Conservative organizations are mobilizing to stop reauthorization of the Export-Import Bank of the United States before the institution’s authority expires at the end of May.

It’s about time. The Ex-Im Bank is the official export credit agency of the U.S. government. Established in 1934 by an executive order, its purpose was to finance foreign purchases of the United States. It became an independent agency in 1945.

The Ex-Im Bank is an organization that rewards private-sector companies based on their political standing rather than their economic merit—dispensing corporate welfare in an attempt to determine winners and losers. Solyndra, for instance, received over $10 million in loan guarantees via the “Renewable Express” program, created to aid renewable energy industry companies that are unable to compete in the market.

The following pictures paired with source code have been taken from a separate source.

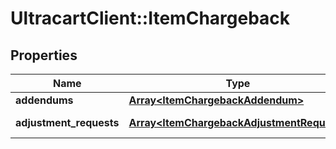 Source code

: # UltracartClient::ItemChargeback

## Properties
Name | Type | Description | Notes
------------ | ------------- | ------------- | -------------
**addendums** | [**Array&lt;ItemChargebackAddendum&gt;**](ItemChargebackAddendum.md) | Addendums | [optional] 
**adjustment_requests** | [**Array&lt;ItemChargebackAdjustmentRequest&gt;**](ItemChargebackAdjustmentRequest.md) | Adjustment requests | [optional] 


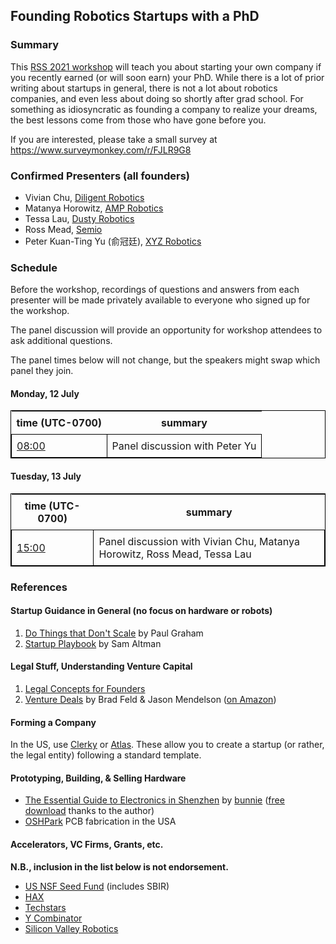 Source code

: ## Founding Robotics Startups with a PhD

### Summary

This [RSS 2021 workshop](https://roboticsconference.org/) will teach you about starting your own company if you recently earned (or will soon earn) your PhD.
While there is a lot of prior writing about startups in general, there is not a lot about robotics companies, and even less about doing so shortly after grad school.
For something as idiosyncratic as founding a company to realize your dreams, the best lessons come from those who have gone before you.

If you are interested, please take a small survey at <https://www.surveymonkey.com/r/FJLR9G8>


### Confirmed Presenters (all founders)

* Vivian Chu, [Diligent Robotics](https://www.diligentrobots.com/)
* Matanya Horowitz, [AMP Robotics](https://www.amprobotics.com/)
* Tessa Lau, [Dusty Robotics](https://www.dustyrobotics.com/)
* Ross Mead, [Semio](https://semio.ai/)
* Peter Kuan-Ting Yu (俞冠廷), [XYZ Robotics](http://www.xyzrobotics.ai/)


### Schedule

Before the workshop, recordings of questions and answers from each presenter
will be made privately available to everyone who signed up for the workshop.

The panel discussion will provide an opportunity for workshop attendees to ask
additional questions.

The panel times below will not change, but the speakers might swap which panel they join.

#### Monday, 12 July

<style type="text/css">
table, td {
  border: 1px solid black;
}
table {
  width: 100%;
}
th, td {
  padding: 0.5em;
}
</style>
<table>
<thead><tr><th>time&nbsp;(UTC-0700)</th><th>summary</th></tr></thead>
<tbody>
<tr>
<td><a href="https://time.is/0800_12_Jul_2021_in_Los_Angeles">08:00</a></td>
<td>Panel discussion with Peter Yu</td>
</tr>
</tbody>
</table>


#### Tuesday, 13 July

<table>
<thead><tr><th>time&nbsp;(UTC-0700)</th><th>summary</th></tr></thead>
<tbody>
<tr>
<td><a href="https://time.is/1500_13_Jul_2021_in_Los_Angeles">15:00</a></td>
<td>Panel discussion with Vivian Chu, Matanya Horowitz, Ross Mead, Tessa Lau</td>
</tr>
</tbody>
</table>


### References

#### Startup Guidance in General (no focus on hardware or robots)

1. [Do Things that Don't Scale](http://paulgraham.com/ds.html) by Paul Graham
2. [Startup Playbook](https://playbook.samaltman.com/) by Sam Altman


#### Legal Stuff, Understanding Venture Capital

1. [Legal Concepts for Founders](https://handbook.clerky.com/)
2. [Venture Deals](https://www.venturedeals.com/) by Brad Feld & Jason Mendelson ([on Amazon](https://www.amazon.com/Venture-Deals-Smarter-Lawyer-Capitalist/dp/1119594820/))


#### Forming a Company

In the US, use [Clerky](https://www.clerky.com/) or [Atlas](https://stripe.com/atlas). These allow you to create a startup (or rather, the legal entity) following a standard template.


#### Prototyping, Building, & Selling Hardware

* [The Essential Guide to Electronics in Shenzhen](https://www.crowdsupply.com/sutajio-kosagi/the-essential-guide-to-electronics-in-shenzhen) by [bunnie](https://www.bunniestudios.com/) ([free download](https://bunniefoo.com/bunnie/essential/essential-guide-shenzhen-web.pdf) thanks to the author)
* [OSHPark](https://oshpark.com/) PCB fabrication in the USA


#### Accelerators, VC Firms, Grants, etc.

**N.B., inclusion in the list below is not endorsement.**

* [US NSF Seed Fund](https://seedfund.nsf.gov/) (includes SBIR)
* [HAX](https://hax.co/)
* [Techstars](https://www.techstars.com/)
* [Y Combinator](https://www.ycombinator.com/)
* [Silicon Valley Robotics](https://svrobo.org/)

Critics point out that Ex-Im guaranteed $8.4 billion of loans to Boeing—or nearly the entire Ex-Im loan guarantees for 2009. The next year, Boeing was awarded $6.4 billion in loan guarantees, or 63 percent of all its loan guarantees for the year.

As Sallie James, a trade policy analyst at the Cato Institute’s Center for Trade Policy Studies, put it: “The Ex-Im Bank claims to correct market failure, but it introduces distortions into the economy and inserts politics into what should be purely commercial decisions.”

And Heritage Action for America recommended a “no” vote.
 
President Barack Obama would like to expand the Bank’s $100 billion finance cap by at least 35 percent. The Ex-Im Bank claims that it doesn’t add to the federal deficit. Not yet. But by distorting markets and injecting still more politics into economic decisions, it does more than enough damage already.